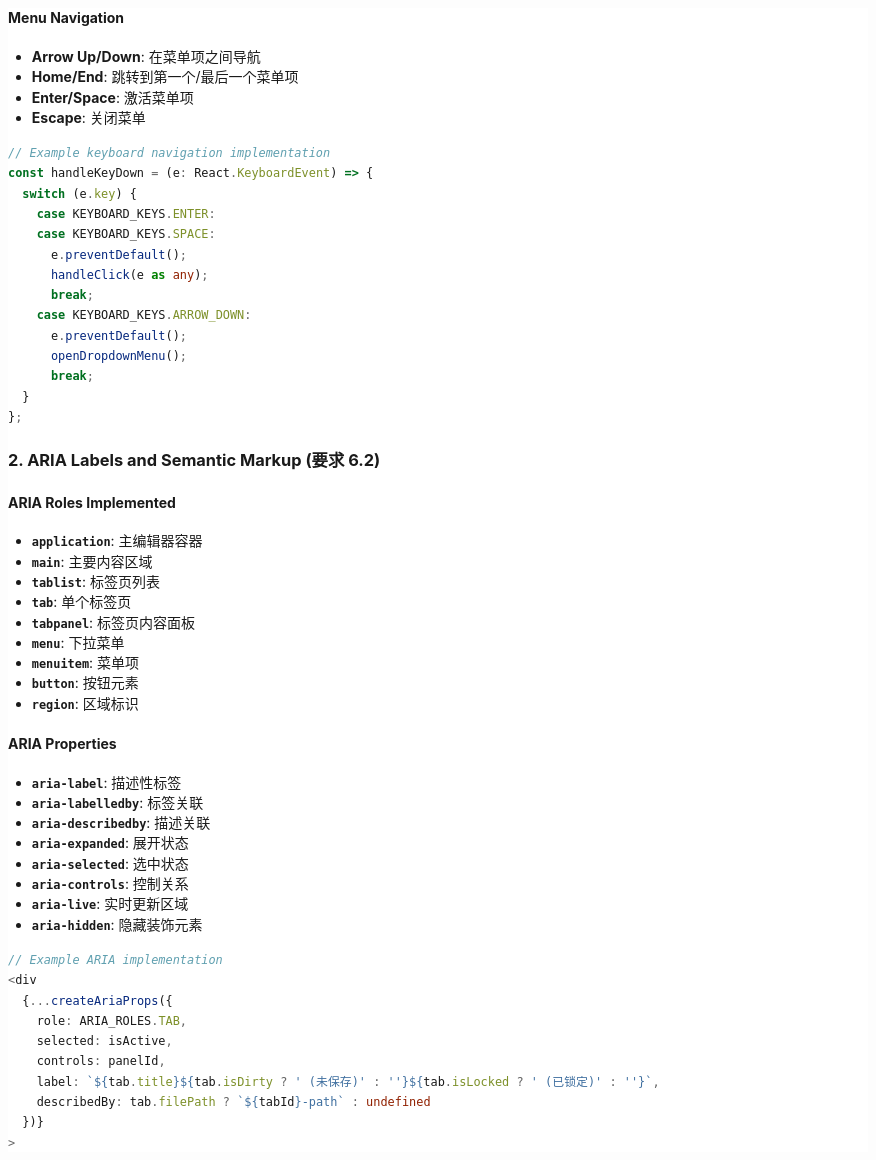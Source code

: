 #### Menu Navigation
- **Arrow Up/Down**: 在菜单项之间导航
- **Home/End**: 跳转到第一个/最后一个菜单项
- **Enter/Space**: 激活菜单项
- **Escape**: 关闭菜单

```typescript
// Example keyboard navigation implementation
const handleKeyDown = (e: React.KeyboardEvent) => {
  switch (e.key) {
    case KEYBOARD_KEYS.ENTER:
    case KEYBOARD_KEYS.SPACE:
      e.preventDefault();
      handleClick(e as any);
      break;
    case KEYBOARD_KEYS.ARROW_DOWN:
      e.preventDefault();
      openDropdownMenu();
      break;
  }
};
```

### 2. ARIA Labels and Semantic Markup (要求 6.2)

#### ARIA Roles Implemented
- **`application`**: 主编辑器容器
- **`main`**: 主要内容区域
- **`tablist`**: 标签页列表
- **`tab`**: 单个标签页
- **`tabpanel`**: 标签页内容面板
- **`menu`**: 下拉菜单
- **`menuitem`**: 菜单项
- **`button`**: 按钮元素
- **`region`**: 区域标识

#### ARIA Properties
- **`aria-label`**: 描述性标签
- **`aria-labelledby`**: 标签关联
- **`aria-describedby`**: 描述关联
- **`aria-expanded`**: 展开状态
- **`aria-selected`**: 选中状态
- **`aria-controls`**: 控制关系
- **`aria-live`**: 实时更新区域
- **`aria-hidden`**: 隐藏装饰元素

```typescript
// Example ARIA implementation
<div
  {...createAriaProps({
    role: ARIA_ROLES.TAB,
    selected: isActive,
    controls: panelId,
    label: `${tab.title}${tab.isDirty ? ' (未保存)' : ''}${tab.isLocked ? ' (已锁定)' : ''}`,
    describedBy: tab.filePath ? `${tabId}-path` : undefined
  })}
>
```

--- EXERCISE AIM ---
Reproduce the full material exactly, excluding the pictures.

--- WRITTEN ANSWER ---
Source code

: #### Menu Navigation
- **Arrow Up/Down**: 在菜单项之间导航
- **Home/End**: 跳转到第一个/最后一个菜单项
- **Enter/Space**: 激活菜单项
- **Escape**: 关闭菜单

```typescript
// Example keyboard navigation implementation
const handleKeyDown = (e: React.KeyboardEvent) => {
  switch (e.key) {
    case KEYBOARD_KEYS.ENTER:
    case KEYBOARD_KEYS.SPACE:
      e.preventDefault();
      handleClick(e as any);
      break;
    case KEYBOARD_KEYS.ARROW_DOWN:
      e.preventDefault();
      openDropdownMenu();
      break;
  }
};
```

### 2. ARIA Labels and Semantic Markup (要求 6.2)

#### ARIA Roles Implemented
- **`application`**: 主编辑器容器
- **`main`**: 主要内容区域
- **`tablist`**: 标签页列表
- **`tab`**: 单个标签页
- **`tabpanel`**: 标签页内容面板
- **`menu`**: 下拉菜单
- **`menuitem`**: 菜单项
- **`button`**: 按钮元素
- **`region`**: 区域标识

#### ARIA Properties
- **`aria-label`**: 描述性标签
- **`aria-labelledby`**: 标签关联
- **`aria-describedby`**: 描述关联
- **`aria-expanded`**: 展开状态
- **`aria-selected`**: 选中状态
- **`aria-controls`**: 控制关系
- **`aria-live`**: 实时更新区域
- **`aria-hidden`**: 隐藏装饰元素

```typescript
// Example ARIA implementation
<div
  {...createAriaProps({
    role: ARIA_ROLES.TAB,
    selected: isActive,
    controls: panelId,
    label: `${tab.title}${tab.isDirty ? ' (未保存)' : ''}${tab.isLocked ? ' (已锁定)' : ''}`,
    describedBy: tab.filePath ? `${tabId}-path` : undefined
  })}
>
```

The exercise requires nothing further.